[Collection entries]

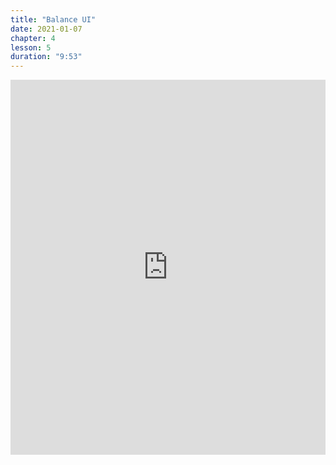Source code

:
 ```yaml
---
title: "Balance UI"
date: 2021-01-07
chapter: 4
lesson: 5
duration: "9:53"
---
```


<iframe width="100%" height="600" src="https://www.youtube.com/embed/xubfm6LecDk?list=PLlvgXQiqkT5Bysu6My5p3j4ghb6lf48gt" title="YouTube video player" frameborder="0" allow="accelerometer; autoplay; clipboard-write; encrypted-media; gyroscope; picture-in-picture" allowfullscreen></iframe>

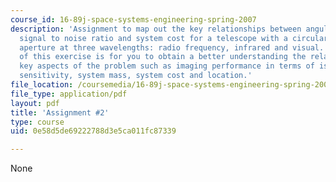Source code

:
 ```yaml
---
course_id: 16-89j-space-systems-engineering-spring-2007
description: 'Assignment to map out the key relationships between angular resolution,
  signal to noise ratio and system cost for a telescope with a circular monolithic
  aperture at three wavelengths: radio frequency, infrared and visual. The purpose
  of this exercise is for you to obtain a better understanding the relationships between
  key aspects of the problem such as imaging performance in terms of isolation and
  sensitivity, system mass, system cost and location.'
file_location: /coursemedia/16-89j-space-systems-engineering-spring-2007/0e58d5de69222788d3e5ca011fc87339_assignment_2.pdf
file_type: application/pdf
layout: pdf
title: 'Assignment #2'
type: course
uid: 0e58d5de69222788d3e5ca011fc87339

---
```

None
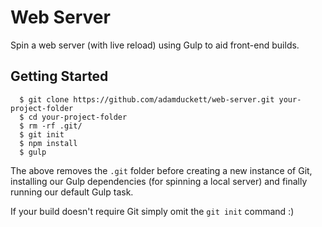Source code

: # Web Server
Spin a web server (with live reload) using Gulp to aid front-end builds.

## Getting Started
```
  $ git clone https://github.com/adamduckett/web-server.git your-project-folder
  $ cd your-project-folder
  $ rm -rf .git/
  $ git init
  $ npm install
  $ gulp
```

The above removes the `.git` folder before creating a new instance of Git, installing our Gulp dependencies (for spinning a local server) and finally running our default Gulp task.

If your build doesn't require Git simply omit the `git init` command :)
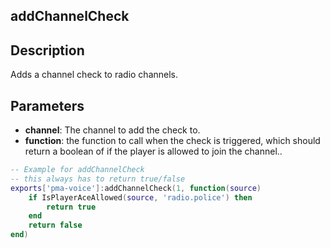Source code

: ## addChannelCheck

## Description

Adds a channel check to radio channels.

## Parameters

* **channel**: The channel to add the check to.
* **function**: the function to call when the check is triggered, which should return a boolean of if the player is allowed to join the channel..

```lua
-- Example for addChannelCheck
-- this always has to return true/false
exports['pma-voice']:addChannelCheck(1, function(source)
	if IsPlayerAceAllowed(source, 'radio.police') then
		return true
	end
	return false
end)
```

[What is being asked]:
Extract every line containing the string "project" from the data above.

[Result for this exercise]:
  $ git clone https://github.com/adamduckett/web-server.git your-project-folder
  $ cd your-project-folder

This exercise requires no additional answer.